» EXERCISE DIRECTIONS
Pictures excluded, copy every record that follows exactly as it appears.

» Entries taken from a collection
§ §

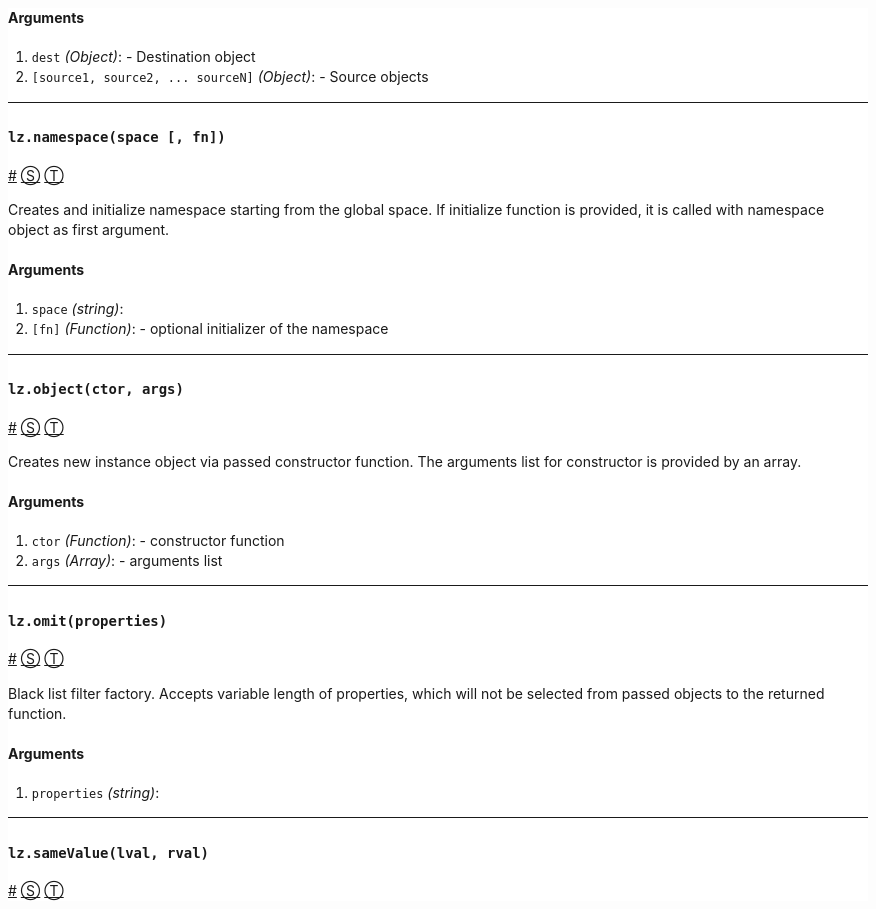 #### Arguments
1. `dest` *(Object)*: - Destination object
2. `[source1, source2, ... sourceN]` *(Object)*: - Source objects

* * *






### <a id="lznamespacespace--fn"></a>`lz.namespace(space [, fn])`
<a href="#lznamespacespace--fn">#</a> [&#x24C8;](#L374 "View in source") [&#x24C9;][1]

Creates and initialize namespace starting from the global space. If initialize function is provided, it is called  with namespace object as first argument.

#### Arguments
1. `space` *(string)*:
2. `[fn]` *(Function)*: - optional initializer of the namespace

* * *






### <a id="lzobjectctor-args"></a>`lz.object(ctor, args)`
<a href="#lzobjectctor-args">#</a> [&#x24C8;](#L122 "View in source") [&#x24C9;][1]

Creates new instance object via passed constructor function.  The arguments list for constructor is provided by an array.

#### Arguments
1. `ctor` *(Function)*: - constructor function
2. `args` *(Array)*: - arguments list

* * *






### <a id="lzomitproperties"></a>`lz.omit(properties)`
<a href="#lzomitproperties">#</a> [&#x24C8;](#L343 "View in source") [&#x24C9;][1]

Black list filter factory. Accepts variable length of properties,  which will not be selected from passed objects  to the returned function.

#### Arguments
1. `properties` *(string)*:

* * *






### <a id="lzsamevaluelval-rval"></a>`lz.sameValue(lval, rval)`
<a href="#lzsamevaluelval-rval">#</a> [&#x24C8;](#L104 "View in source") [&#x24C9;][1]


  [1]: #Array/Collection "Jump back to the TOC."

§ §

» WRITTEN SOLUTION
 #### Arguments
1. `dest` *(Object)*: - Destination object
2. `[source1, source2, ... sourceN]` *(Object)*: - Source objects

* * *






### <a id="lznamespacespace--fn"></a>`lz.namespace(space [, fn])`
<a href="#lznamespacespace--fn">#</a> [&#x24C8;](#L374 "View in source") [&#x24C9;][1]

Creates and initialize namespace starting from the global space. If initialize function is provided, it is called  with namespace object as first argument.

#### Arguments
1. `space` *(string)*:
2. `[fn]` *(Function)*: - optional initializer of the namespace

* * *






### <a id="lzobjectctor-args"></a>`lz.object(ctor, args)`
<a href="#lzobjectctor-args">#</a> [&#x24C8;](#L122 "View in source") [&#x24C9;][1]

Creates new instance object via passed constructor function.  The arguments list for constructor is provided by an array.

#### Arguments
1. `ctor` *(Function)*: - constructor function
2. `args` *(Array)*: - arguments list

* * *






### <a id="lzomitproperties"></a>`lz.omit(properties)`
<a href="#lzomitproperties">#</a> [&#x24C8;](#L343 "View in source") [&#x24C9;][1]

Black list filter factory. Accepts variable length of properties,  which will not be selected from passed objects  to the returned function.

#### Arguments
1. `properties` *(string)*:

* * *






### <a id="lzsamevaluelval-rval"></a>`lz.sameValue(lval, rval)`
<a href="#lzsamevaluelval-rval">#</a> [&#x24C8;](#L104 "View in source") [&#x24C9;][1]


  [1]: #Array/Collection "Jump back to the TOC."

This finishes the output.